数据库系统代写|W4112 Database Systems Implementation Homework 4
这是一篇美国的数据库系统代写
- Consider the query from Homework 2:
SELECT R.A, S.B, T.C
FROM R, S, T
WHERE R.D=S.E and R.F=T.G AND T.H < 7
Suppose that each of the three tables is stored at a difffferent site in a distributed database.
(a) Show a distributed query plan that could potentially be used to answer this query. You can make (and should state) any assumptions about where the answer to the query is needed. Your plan should have at least one semijoin component.
(b) For your plan from part (a) above, estimate the total volume of the data that will be sent over the network. The size of the A, B and C columns are each 20 bytes, and the remaining columns are 4 bytes each. Each table has 108 rows. You will need to state any assumptions that you make about the selectivity of the selection condition, and the kind of join that’s involved (e.g., Is it one-to-one? Do all records have matches in the other tables?).
(c) Modify your plan above to replace one of the semijoins with a Bloom fifilter. Recalculate the cost taking into account the size of the Bloom fifilter and the false positive rate. What size and false positive rate minimizes the total network data volume?
- Consider the following alternative to the 2-phase commit (2PC) protocol. Explain its vulnerabilities.Is it correct? What kinds of failures could be problematic?
In this protocol, there is a coordinator site and many subordinate sites. At commit time, the coordinator transaction sends a prepare message to all subordinates telling them to prepare to commit, as in 2PC. If the coordinator receives an ack from all subordinates,it does nothing. If there is a missing ack after a certain time, say 10 seconds, an abort message is sent to all participants.

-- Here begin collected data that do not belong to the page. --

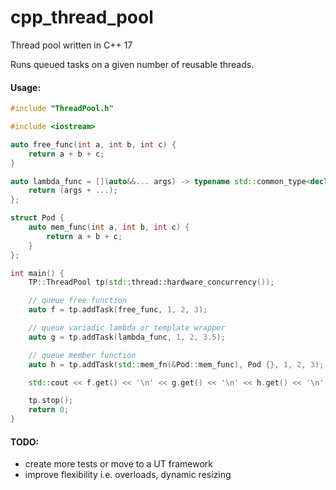 # cpp_thread_pool
Thread pool written in C++ 17

Runs queued tasks on a given number of reusable threads.

#### Usage:
```cpp
#include "ThreadPool.h"

#include <iostream>

auto free_func(int a, int b, int c) {
    return a + b + c;
}

auto lambda_func = [](auto&&... args) -> typename std::common_type<decltype(args)...>::type {
    return (args + ...);
};

struct Pod {
    auto mem_func(int a, int b, int c) {
        return a + b + c;
    }
};

int main() {
    TP::ThreadPool tp(std::thread::hardware_concurrency());

    // queue free function
    auto f = tp.addTask(free_func, 1, 2, 3);

    // queue variadic lambda or template wrapper
    auto g = tp.addTask(lambda_func, 1, 2, 3.5);

    // queue member function
    auto h = tp.addTask(std::mem_fn(&Pod::mem_func), Pod {}, 1, 2, 3);

    std::cout << f.get() << '\n' << g.get() << '\n' << h.get() << '\n';

    tp.stop();
    return 0;
}
```

#### TODO:
 - create more tests or move to a UT framework
 - improve flexibility i.e. overloads, dynamic resizing
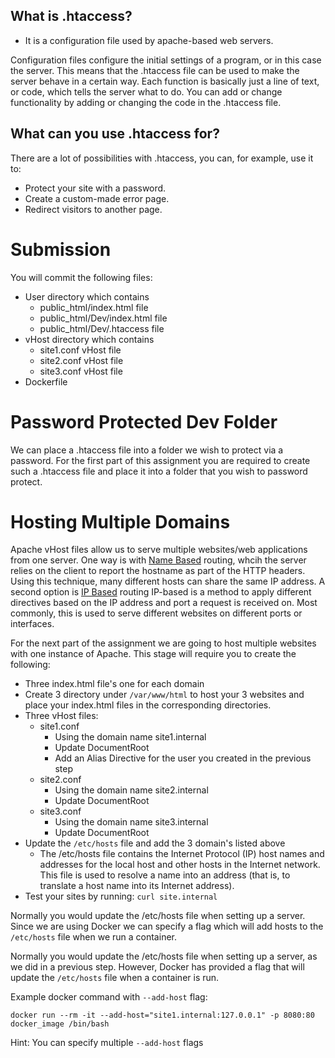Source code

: ## What is .htaccess? 
- It is a configuration file used by apache-based web servers.  

Configuration files configure the initial settings of a program, or in this case the server. This means that the .htaccess file can be used to make the server behave in a certain way. Each function is basically just a line of text, or code, which tells the server what to do. You can add or change functionality by adding or changing the code in the .htaccess file.

## What can you use .htaccess for?  
There are a lot of possibilities with .htaccess, you can, for example, use it to:  
- Protect your site with a password.
- Create a custom-made error page.
- Redirect visitors to another page.

# Submission
You will commit the following files:  
- User directory which contains
  - public_html/index.html file
  - public_html/Dev/index.html file
  - public_html/Dev/.htaccess file
- vHost directory which contains
  - site1.conf vHost file
  - site2.conf vHost file
  - site3.conf vHost file
- Dockerfile 

# Password Protected Dev Folder
We can place a .htaccess file into a folder we wish to protect via a password.  For the first part of this assignment you are required to create such a .htaccess file and place it into a folder that you wish to password protect.

# Hosting Multiple Domains
Apache vHost files allow us to serve multiple websites/web applications from one server. One way is with [Name Based](https://httpd.apache.org/docs/2.4/vhosts/name-based.html) routing, whcih the server relies on the client to report the hostname as part of the HTTP headers. Using this technique, many different hosts can share the same IP address. A second option is [IP Based](https://httpd.apache.org/docs/2.4/vhosts/ip-based.html) routing IP-based is a method to apply different directives based on the IP address and port a request is received on. Most commonly, this is used to serve different websites on different ports or interfaces.

For the next part of the assignment we are going to host multiple websites with one instance of Apache. 
This stage will require you to create the following:
- Three index.html file's one for each domain
- Create 3 directory under `/var/www/html` to host your 3 websites and place your index.html files in the corresponding directories. 
- Three vHost files:
  - site1.conf
    - Using the domain name site1.internal
    - Update DocumentRoot
    - Add an Alias Directive for the user you created in the previous step
  - site2.conf
    - Using the domain name site2.internal
    - Update DocumentRoot
  - site3.conf
    - Using the domain name site3.internal
    - Update DocumentRoot
- Update the `/etc/hosts` file and add the 3 domain's listed above
  - The /etc/hosts file contains the Internet Protocol (IP) host names and addresses for the local host and other hosts in the Internet network. This file is used to resolve a name into an address (that is, to translate a host name into its Internet address).
- Test your sites by running: `curl site.internal`

Normally you would update the /etc/hosts file when setting up a server. Since we are using Docker we can specify a flag which will add hosts to the `/etc/hosts` file when we run a container. 

Normally you would update the /etc/hosts file when setting up a server, as we did in a previous step. However, Docker has provided a flag that will update the `/etc/hosts` file when a container is run. 

Example docker command with `--add-host` flag:
```
docker run --rm -it --add-host="site1.internal:127.0.0.1" -p 8080:80 docker_image /bin/bash
```
Hint: You can specify multiple `--add-host` flags 

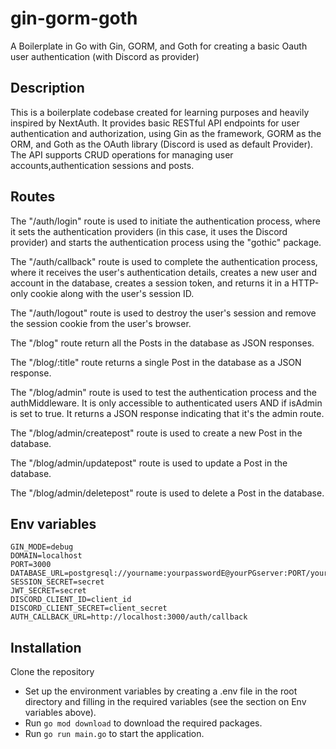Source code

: # gin-gorm-goth
A Boilerplate in Go with Gin, GORM, and Goth for creating a basic Oauth user authentication (with Discord as provider)

## Description

This is a boilerplate codebase created for learning purposes and heavily inspired by NextAuth. It provides basic RESTful API endpoints for user authentication and authorization, using Gin as the framework, GORM as the ORM, and Goth as the OAuth library (Discord is used as default Provider). The API supports CRUD operations for managing user accounts,authentication sessions and posts.

## Routes

The "/auth/login" route is used to initiate the authentication process, where it sets the authentication providers (in this case, it uses the Discord provider) and starts the authentication process using the "gothic" package.

The "/auth/callback" route is used to complete the authentication process, where it receives the user's authentication details, creates a new user and account in the database, creates a session token, and returns it in a HTTP-only cookie along with the user's session ID.

The "/auth/logout" route is used to destroy the user's session and remove the session cookie from the user's browser.

The "/blog" route return all the Posts in the database as JSON responses.

The "/blog/:title" route returns a single Post in the database as a JSON response.

The "/blog/admin" route is used to test the authentication process and the authMiddleware. It is only accessible to authenticated users AND if isAdmin is set to true. It returns a JSON response indicating that it's the admin route.

The "/blog/admin/createpost" route is used to create a new Post in the database. 

The "/blog/admin/updatepost" route is used to update a Post in the database.

The "/blog/admin/deletepost" route is used to delete a Post in the database.


## Env variables

```
GIN_MODE=debug
DOMAIN=localhost
PORT=3000
DATABASE_URL=postgresql://yourname:yourpasswordE@yourPGserver:PORT/yourdb
SESSION_SECRET=secret
JWT_SECRET=secret
DISCORD_CLIENT_ID=client_id
DISCORD_CLIENT_SECRET=client_secret
AUTH_CALLBACK_URL=http://localhost:3000/auth/callback

```

## Installation

Clone the repository

- Set up the environment variables by creating a .env file in the root directory and filling in the required variables (see the section on Env variables above).
- Run `go mod download` to download the required packages.
- Run `go run main.go` to start the application.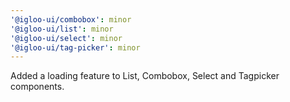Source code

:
 ```yaml
---
'@igloo-ui/combobox': minor
'@igloo-ui/list': minor
'@igloo-ui/select': minor
'@igloo-ui/tag-picker': minor
---
```


Added a loading feature to List, Combobox, Select and Tagpicker components.
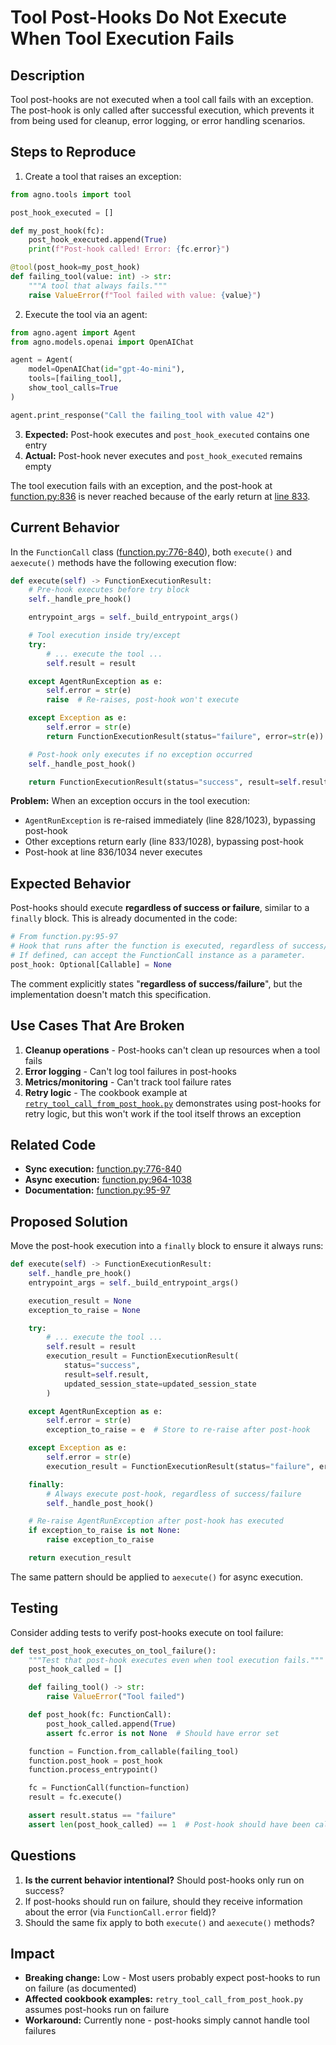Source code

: # Tool Post-Hooks Do Not Execute When Tool Execution Fails

## Description

Tool post-hooks are not executed when a tool call fails with an exception. The post-hook is only called after successful execution, which prevents it from being used for cleanup, error logging, or error handling scenarios.

## Steps to Reproduce

1. Create a tool that raises an exception:
```python
from agno.tools import tool

post_hook_executed = []

def my_post_hook(fc):
    post_hook_executed.append(True)
    print(f"Post-hook called! Error: {fc.error}")

@tool(post_hook=my_post_hook)
def failing_tool(value: int) -> str:
    """A tool that always fails."""
    raise ValueError(f"Tool failed with value: {value}")
```

2. Execute the tool via an agent:
```python
from agno.agent import Agent
from agno.models.openai import OpenAIChat

agent = Agent(
    model=OpenAIChat(id="gpt-4o-mini"),
    tools=[failing_tool],
    show_tool_calls=True
)

agent.print_response("Call the failing_tool with value 42")
```

3. **Expected:** Post-hook executes and `post_hook_executed` contains one entry
4. **Actual:** Post-hook never executes and `post_hook_executed` remains empty

The tool execution fails with an exception, and the post-hook at [function.py:836](https://github.com/agno-agi/agno/blob/main/libs/agno/agno/tools/function.py#L836) is never reached because of the early return at [line 833](https://github.com/agno-agi/agno/blob/main/libs/agno/agno/tools/function.py#L833).

## Current Behavior

In the `FunctionCall` class ([function.py:776-840](https://github.com/agno-agi/agno/blob/main/libs/agno/agno/tools/function.py#L776-L840)), both `execute()` and `aexecute()` methods have the following execution flow:

```python
def execute(self) -> FunctionExecutionResult:
    # Pre-hook executes before try block
    self._handle_pre_hook()

    entrypoint_args = self._build_entrypoint_args()

    # Tool execution inside try/except
    try:
        # ... execute the tool ...
        self.result = result

    except AgentRunException as e:
        self.error = str(e)
        raise  # Re-raises, post-hook won't execute

    except Exception as e:
        self.error = str(e)
        return FunctionExecutionResult(status="failure", error=str(e))  # Early return - post-hook won't execute

    # Post-hook only executes if no exception occurred
    self._handle_post_hook()

    return FunctionExecutionResult(status="success", result=self.result)
```

**Problem:** When an exception occurs in the tool execution:
- `AgentRunException` is re-raised immediately (line 828/1023), bypassing post-hook
- Other exceptions return early (line 833/1028), bypassing post-hook
- Post-hook at line 836/1034 never executes

## Expected Behavior

Post-hooks should execute **regardless of success or failure**, similar to a `finally` block. This is already documented in the code:

```python
# From function.py:95-97
# Hook that runs after the function is executed, regardless of success/failure.
# If defined, can accept the FunctionCall instance as a parameter.
post_hook: Optional[Callable] = None
```

The comment explicitly states "**regardless of success/failure**", but the implementation doesn't match this specification.

## Use Cases That Are Broken

1. **Cleanup operations** - Post-hooks can't clean up resources when a tool fails
2. **Error logging** - Can't log tool failures in post-hooks
3. **Metrics/monitoring** - Can't track tool failure rates
4. **Retry logic** - The cookbook example at [`retry_tool_call_from_post_hook.py`](https://github.com/agno-agi/agno/blob/main/cookbook/tools/other/retry_tool_call_from_post_hook.py) demonstrates using post-hooks for retry logic, but this won't work if the tool itself throws an exception

## Related Code

- **Sync execution:** [function.py:776-840](https://github.com/agno-agi/agno/blob/main/libs/agno/agno/tools/function.py#L776-L840)
- **Async execution:** [function.py:964-1038](https://github.com/agno-agi/agno/blob/main/libs/agno/agno/tools/function.py#L964-L1038)
- **Documentation:** [function.py:95-97](https://github.com/agno-agi/agno/blob/main/libs/agno/agno/tools/function.py#L95-L97)

## Proposed Solution

Move the post-hook execution into a `finally` block to ensure it always runs:

```python
def execute(self) -> FunctionExecutionResult:
    self._handle_pre_hook()
    entrypoint_args = self._build_entrypoint_args()

    execution_result = None
    exception_to_raise = None

    try:
        # ... execute the tool ...
        self.result = result
        execution_result = FunctionExecutionResult(
            status="success",
            result=self.result,
            updated_session_state=updated_session_state
        )

    except AgentRunException as e:
        self.error = str(e)
        exception_to_raise = e  # Store to re-raise after post-hook

    except Exception as e:
        self.error = str(e)
        execution_result = FunctionExecutionResult(status="failure", error=str(e))

    finally:
        # Always execute post-hook, regardless of success/failure
        self._handle_post_hook()

    # Re-raise AgentRunException after post-hook has executed
    if exception_to_raise is not None:
        raise exception_to_raise

    return execution_result
```

The same pattern should be applied to `aexecute()` for async execution.

## Testing

Consider adding tests to verify post-hooks execute on tool failure:

```python
def test_post_hook_executes_on_tool_failure():
    """Test that post-hook executes even when tool execution fails."""
    post_hook_called = []

    def failing_tool() -> str:
        raise ValueError("Tool failed")

    def post_hook(fc: FunctionCall):
        post_hook_called.append(True)
        assert fc.error is not None  # Should have error set

    function = Function.from_callable(failing_tool)
    function.post_hook = post_hook
    function.process_entrypoint()

    fc = FunctionCall(function=function)
    result = fc.execute()

    assert result.status == "failure"
    assert len(post_hook_called) == 1  # Post-hook should have been called
```

## Questions

1. **Is the current behavior intentional?** Should post-hooks only run on success?
2. If post-hooks should run on failure, should they receive information about the error (via `FunctionCall.error` field)?
3. Should the same fix apply to both `execute()` and `aexecute()` methods?

## Impact

- **Breaking change:** Low - Most users probably expect post-hooks to run on failure (as documented)
- **Affected cookbook examples:** `retry_tool_call_from_post_hook.py` assumes post-hooks run on failure
- **Workaround:** Currently none - post-hooks simply cannot handle tool failures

Each subordinate that has entered the prepared state waits 20 seconds for an abort message. If an abort message arrives, the site locally aborts the transaction. If no abort message arrives, the site goes ahead and commits.
- FoundationDB insists that transactions take less than 5 seconds, and suggests that long transactions could be broken up into pieces that each take less than 5 seconds. Explain why, in the general case, breaking up transactions in this way would violate the ACID properties. Suggest a way to address these problems.Hint: Take a look at the fifirst three pages of this paper on Sagas:https://dl.acm.org/doi/10.1145/38713.38742.
- Consider a database for an on-line newspaper with four tables:
- Journalist(jid,name,department)
- Article(aid,title,words)
- Wrote(jid,aid,date)
- Clicks(aid,month,year,total)
The attributes have the obvious meanings, and the id attributes in each table form a (possibly composite) key for that table. Rows appear in the Clicks table only when the article has been read at least once, i.e., total will be positive. The only available indexes are on the keys of the table.
The following two views have been materialized, without any associated indexes:
V1 Select name, A.aid, words, date
From Journalist J, Article A, Wrote W
Where J.jid=W.jid And A.aid=W.aid
V2 Select jid, A.aid, C.month, C.year, sum(words*total) as words-served
From Article A, Wrote W, Clicks C
Where A.aid=W.aid and C.aid=A.aid
Group by jid, A.aid, C.month, C.year
For each of the following queries, express the query in SQL. Explain which (if any) of these views can be used (possibly in combination with the base tables) to answer the query. Explain how the view can be used, and whether using it would be likely to be more effiffifficient than the original query.
(a) Which articles did someone named “Mary Smith” write in April 2018?
(b) Give the names and addresses of journalists writing articles longer than 10,000 words.
(c) For each author, give the total words served in the fifirst complete calendar month after the article was written. (So if the article was written on March 23rd, the query is asking for words-served in the whole month of April of the same year. Don’t forget that December wraps to January of the next year.)
(d) List the aids of articles written in 2015 having fewer than 100 words.
(e) List the distinct names of all journalists who have written an article.
(f) List the names of all journalists who have written an article. In the event that n journalists happen to have the same name, the name should appear exactly n times in the answer.